Carlos Wilton, November 18, 2012; Non-Lectionary sermon; Genesis 8:1-12; Romans 8:18-25
“…the dove came back to him in the evening, and there in its beak was a freshly plucked olive leaf…”
– Genesis 8:11a
Well, this is going to be a different sort of Thanksgiving, isn’t it? Person after person I speak to says the same thing. Plans for Thanksgiving dinner are taking a back seat to more urgent matters.
A great many people in our local communities — some, even in our church — are no longer in their homes. Some of those homes are in evacuation areas and their occupants don’t know when they’ll get back. Others have seen their homes so damaged by floodwaters that they’re in tenuous, temporary circumstances: living upstairs while the downstairs is fixed, or staying elsewhere for a while: with family and friends, or maybe in a short-term rental or in a hotel.
I was talking with someone the other day who had to make a decision about a whole set of dishes — whether to keep them after they’d been submerged in smelly, black water. She decided to keep them, reasoning that a cycle or two in a good dishwasher would take care of the grime. But the problem is, she doesn’t have a dishwasher just yet, the electrical power’s still turned off, and the kitchen walls are stripped down to the bare studs. Even if she ordered a ready-to-eat Thanksgiving dinner, what plates would she serve it on?
Such are the decisions that must be made, after a certain unwanted guest named Sandy comes a-callin’.
For a great many of us, Thanksgiving has been stripped down this year to the bare essentials: as bare as those wooden studs that used to be hidden inside our walls. Once upon a time, the typical grace that preceded many a Thanksgiving feast focused largely on things: the material wealth and property that seemed to indicate both God’s favor and our own individual achievements.
A lot of that’s gone, now. So, what effect does that have on our sense of thankfulness?
Many of us have got the wrong idea about that first Thanksgiving, celebrated by the pilgrims of Plymouth Colony. We imagine it as a great feast of all the traditional menu items we’ve come to enjoy. But it was actually a lot more tenuous than that. The Pilgrims had been at Plymouth less than a year. The Mayflower had landed them way too late in the previous year — in late November — for them to do anything to feed themselves. If it weren’t for the Indians sharing or selling their own stocks of food with them, they would have starved.

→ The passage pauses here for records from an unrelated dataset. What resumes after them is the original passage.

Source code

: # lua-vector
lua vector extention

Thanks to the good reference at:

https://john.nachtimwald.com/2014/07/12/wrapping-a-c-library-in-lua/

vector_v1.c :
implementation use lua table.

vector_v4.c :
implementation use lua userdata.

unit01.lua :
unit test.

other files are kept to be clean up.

By late September or October, though — the real time of the first Thanksgiving — they had just brought in their harvest of corn, squash, beans, barley, and peas. Several of those crops — the corn in particular, which was unknown in Europe — the Indians had taught them how to grow in the North American environment.
This was the time of year when large flocks of migratory birds were passing overhead. William Bradford seized the opportunity and ordered four men to take their muskets and go out “fowling,” as they used to say in those days. In a few hours, the hunters had brought down enough ducks and geese to feed the colony for a week.
But still, it didn’t look much like the idealized conception of the holiday most of us carry around in our heads. Listen to how Nathaniel Philbrick describes it in his bestselling book, Mayflower:
“Countless Victorian-era engravings notwithstanding, the Pilgrims did not spend the day sitting around a long table draped with a white linen cloth, clasping each other’s hands in prayer as a few curious Indians looked on. Instead of an English affair, the First Thanksgiving soon became an overwhelmingly Native celebration when Massasoit and a hundred Pokanokets (more than twice the entire English population of Plymouth) arrived at the settlement with five freshly killed deer. Even if all the Pilgrims’ furniture was brought out into the sunshine, most of the celebrants stood, squatted, or sat on the ground as they clustered around outdoor fires, where the deer and birds turned on wooden spits and where pottages — stews into which varieties of meats and vegetables were thrown — simmered invitingly.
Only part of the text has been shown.